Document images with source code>
^^^^^^^^
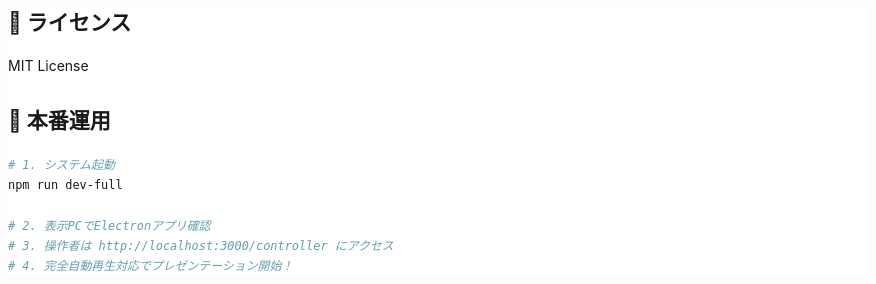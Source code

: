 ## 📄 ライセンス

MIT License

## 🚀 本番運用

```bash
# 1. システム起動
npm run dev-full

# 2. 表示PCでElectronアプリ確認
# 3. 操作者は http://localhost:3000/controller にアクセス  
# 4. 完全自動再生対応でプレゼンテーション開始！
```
^^^^^^^^
WHAT YOU HAVE TO DO> When you transcribe these entries, keep every word exact and drop the pictures.

WRITTEN SOLUTION>
Source code

: ## 📄 ライセンス

MIT License

## 🚀 本番運用

```bash
# 1. システム起動
npm run dev-full

# 2. 表示PCでElectronアプリ確認
# 3. 操作者は http://localhost:3000/controller にアクセス  
# 4. 完全自動再生対応でプレゼンテーション開始！
```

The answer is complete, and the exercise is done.